With regard to HIV/AIDS, the government's efforts to raise public awareness early on have paid off. The official infection rate in Senegal is 0.3 per cent, which is well below the average for sub-Saharan Africa (3.6 per cent).


Situation of women

Gender equality is enshrined in Senegal's constitution. However, the situation of women is still influenced by a traditional understanding of gender roles, particularly in rural areas of Senegal. Female genital mutilation is still common in some ethnic groups, affecting an estimated 24 per cent of women and girls aged between 15 and 49. Despite the existence of clear legal provisions, there are, in practice, insufficient prosecutions under criminal law.

A gender equality law applies to parliamentary elections. Currently, 71 of the 165 Members of Parliament are women, meaning that Senegal ranks among the world's leading countries in terms of representation of women in Parliament.

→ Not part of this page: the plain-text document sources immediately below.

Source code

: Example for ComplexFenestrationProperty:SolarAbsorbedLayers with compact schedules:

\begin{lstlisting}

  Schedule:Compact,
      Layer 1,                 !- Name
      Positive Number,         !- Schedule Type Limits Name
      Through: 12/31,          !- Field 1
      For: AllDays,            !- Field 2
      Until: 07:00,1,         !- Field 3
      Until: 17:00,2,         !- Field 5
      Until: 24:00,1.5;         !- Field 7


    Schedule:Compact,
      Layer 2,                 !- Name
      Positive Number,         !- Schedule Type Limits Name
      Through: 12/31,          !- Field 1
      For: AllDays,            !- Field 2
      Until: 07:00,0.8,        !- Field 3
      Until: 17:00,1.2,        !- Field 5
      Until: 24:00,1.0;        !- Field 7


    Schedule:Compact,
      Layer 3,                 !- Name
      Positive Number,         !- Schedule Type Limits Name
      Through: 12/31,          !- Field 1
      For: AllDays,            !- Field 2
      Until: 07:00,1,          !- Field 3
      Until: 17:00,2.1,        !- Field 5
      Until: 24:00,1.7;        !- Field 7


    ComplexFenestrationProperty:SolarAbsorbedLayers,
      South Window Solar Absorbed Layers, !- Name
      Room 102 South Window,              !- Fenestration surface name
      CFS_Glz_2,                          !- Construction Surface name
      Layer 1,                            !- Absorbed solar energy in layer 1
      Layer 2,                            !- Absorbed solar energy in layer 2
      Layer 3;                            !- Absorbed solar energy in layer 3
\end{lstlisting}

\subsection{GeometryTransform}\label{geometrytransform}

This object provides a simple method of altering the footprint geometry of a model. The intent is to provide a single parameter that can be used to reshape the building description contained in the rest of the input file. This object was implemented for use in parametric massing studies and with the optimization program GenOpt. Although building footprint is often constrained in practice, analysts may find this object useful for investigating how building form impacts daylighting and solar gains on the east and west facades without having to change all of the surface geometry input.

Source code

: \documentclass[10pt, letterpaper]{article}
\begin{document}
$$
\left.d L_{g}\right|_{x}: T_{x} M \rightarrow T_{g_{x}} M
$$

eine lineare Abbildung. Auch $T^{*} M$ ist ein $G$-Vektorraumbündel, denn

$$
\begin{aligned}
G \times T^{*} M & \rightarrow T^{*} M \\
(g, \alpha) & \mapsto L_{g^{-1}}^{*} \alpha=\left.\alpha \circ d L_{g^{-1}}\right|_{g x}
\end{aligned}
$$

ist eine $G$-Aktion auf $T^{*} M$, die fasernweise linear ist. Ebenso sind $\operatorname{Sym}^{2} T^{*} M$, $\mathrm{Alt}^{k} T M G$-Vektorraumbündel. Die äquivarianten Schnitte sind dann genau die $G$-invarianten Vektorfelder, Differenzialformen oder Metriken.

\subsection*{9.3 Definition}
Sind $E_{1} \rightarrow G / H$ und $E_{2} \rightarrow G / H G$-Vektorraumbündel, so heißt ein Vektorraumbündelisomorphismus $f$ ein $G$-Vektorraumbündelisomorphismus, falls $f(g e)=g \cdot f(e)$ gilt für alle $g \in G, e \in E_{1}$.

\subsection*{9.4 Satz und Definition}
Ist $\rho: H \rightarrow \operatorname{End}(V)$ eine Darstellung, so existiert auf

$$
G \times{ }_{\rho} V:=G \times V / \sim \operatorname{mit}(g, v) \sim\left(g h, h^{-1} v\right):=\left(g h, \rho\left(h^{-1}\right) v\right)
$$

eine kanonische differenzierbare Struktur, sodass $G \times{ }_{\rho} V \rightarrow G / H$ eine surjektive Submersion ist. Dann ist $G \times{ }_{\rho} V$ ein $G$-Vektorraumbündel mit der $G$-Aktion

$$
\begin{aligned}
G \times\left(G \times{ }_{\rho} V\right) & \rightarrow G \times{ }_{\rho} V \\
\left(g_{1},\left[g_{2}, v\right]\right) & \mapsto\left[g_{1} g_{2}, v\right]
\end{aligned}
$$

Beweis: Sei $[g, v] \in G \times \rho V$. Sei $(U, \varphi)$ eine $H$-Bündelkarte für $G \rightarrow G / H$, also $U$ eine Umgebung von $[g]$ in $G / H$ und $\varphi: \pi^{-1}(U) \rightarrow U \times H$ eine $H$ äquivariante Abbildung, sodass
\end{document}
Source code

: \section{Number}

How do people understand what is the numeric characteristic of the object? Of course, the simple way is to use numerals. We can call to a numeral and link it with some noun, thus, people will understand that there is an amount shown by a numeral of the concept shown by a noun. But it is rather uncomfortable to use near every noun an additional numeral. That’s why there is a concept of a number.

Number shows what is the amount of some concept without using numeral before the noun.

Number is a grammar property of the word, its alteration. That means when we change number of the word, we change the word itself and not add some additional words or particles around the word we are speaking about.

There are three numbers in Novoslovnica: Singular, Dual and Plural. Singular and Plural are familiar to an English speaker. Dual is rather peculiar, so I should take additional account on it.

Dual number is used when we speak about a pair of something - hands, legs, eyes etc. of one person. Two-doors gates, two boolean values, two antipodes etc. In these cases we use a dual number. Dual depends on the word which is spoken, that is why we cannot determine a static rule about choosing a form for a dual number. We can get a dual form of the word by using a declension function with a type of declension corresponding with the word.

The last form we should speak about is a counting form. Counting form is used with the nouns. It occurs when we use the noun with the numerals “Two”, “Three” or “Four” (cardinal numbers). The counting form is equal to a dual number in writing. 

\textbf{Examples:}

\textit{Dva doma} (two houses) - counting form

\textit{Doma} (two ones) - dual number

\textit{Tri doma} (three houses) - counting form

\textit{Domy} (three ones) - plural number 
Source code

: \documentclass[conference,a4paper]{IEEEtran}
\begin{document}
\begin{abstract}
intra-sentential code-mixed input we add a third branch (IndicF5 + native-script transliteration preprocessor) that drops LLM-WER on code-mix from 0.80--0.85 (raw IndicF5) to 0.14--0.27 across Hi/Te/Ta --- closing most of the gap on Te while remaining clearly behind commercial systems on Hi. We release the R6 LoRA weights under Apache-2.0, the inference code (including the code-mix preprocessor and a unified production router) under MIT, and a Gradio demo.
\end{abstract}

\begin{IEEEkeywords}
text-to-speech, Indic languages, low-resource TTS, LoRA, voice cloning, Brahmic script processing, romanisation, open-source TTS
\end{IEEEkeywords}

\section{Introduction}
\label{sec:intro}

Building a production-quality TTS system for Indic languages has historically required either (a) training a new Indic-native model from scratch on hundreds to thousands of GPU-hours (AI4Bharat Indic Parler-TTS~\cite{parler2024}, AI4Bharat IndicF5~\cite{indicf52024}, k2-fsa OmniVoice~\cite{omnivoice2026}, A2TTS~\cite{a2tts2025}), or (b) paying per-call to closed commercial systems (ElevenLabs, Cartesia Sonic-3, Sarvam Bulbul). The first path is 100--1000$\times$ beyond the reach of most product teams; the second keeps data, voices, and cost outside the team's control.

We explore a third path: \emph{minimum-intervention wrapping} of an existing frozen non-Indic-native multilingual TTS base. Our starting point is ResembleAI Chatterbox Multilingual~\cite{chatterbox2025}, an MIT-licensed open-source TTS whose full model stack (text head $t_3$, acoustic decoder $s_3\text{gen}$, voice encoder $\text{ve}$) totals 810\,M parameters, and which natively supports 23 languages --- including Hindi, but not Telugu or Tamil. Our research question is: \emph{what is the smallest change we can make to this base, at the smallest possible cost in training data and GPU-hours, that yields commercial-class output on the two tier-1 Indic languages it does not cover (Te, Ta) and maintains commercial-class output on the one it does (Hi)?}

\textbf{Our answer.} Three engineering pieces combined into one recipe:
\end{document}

Two women on the coast near Dakar

Two women on the coast near Dakar

Two women on the coast near Dakar

Rural exodus and migration

Many people are moving away from the rural regions in search of a better life. Nearly half the Senegalese population of almost 17 million now lives in urban areas, with more than 20 per cent living in and around the capital, Dakar.

This is causing problems in the cities, especially as regards the drinking water supply, sanitation and waste management. Social conflicts are also worsening, as urban labour markets are unable to absorb the incoming population. The official unemployment rate is 3.7 per cent, but estimates suggest that some 40 per cent of the workforce is jobless or underemployed. The situation is particularly difficult for young people. Every year, a further 300,000 young people enter the labour market. There are not enough training opportunities and jobs for them. The situation is exacerbated by the high rate of population growth.

Every year, many Senegalese decide to emigrate in the hope of finding better prospects elsewhere. Most of them remain in the West Africa region, but Europe is also an attractive destination. The remittances from Senegalese migrants account for around 10 per cent of gross domestic product and are thus a significant economic factor.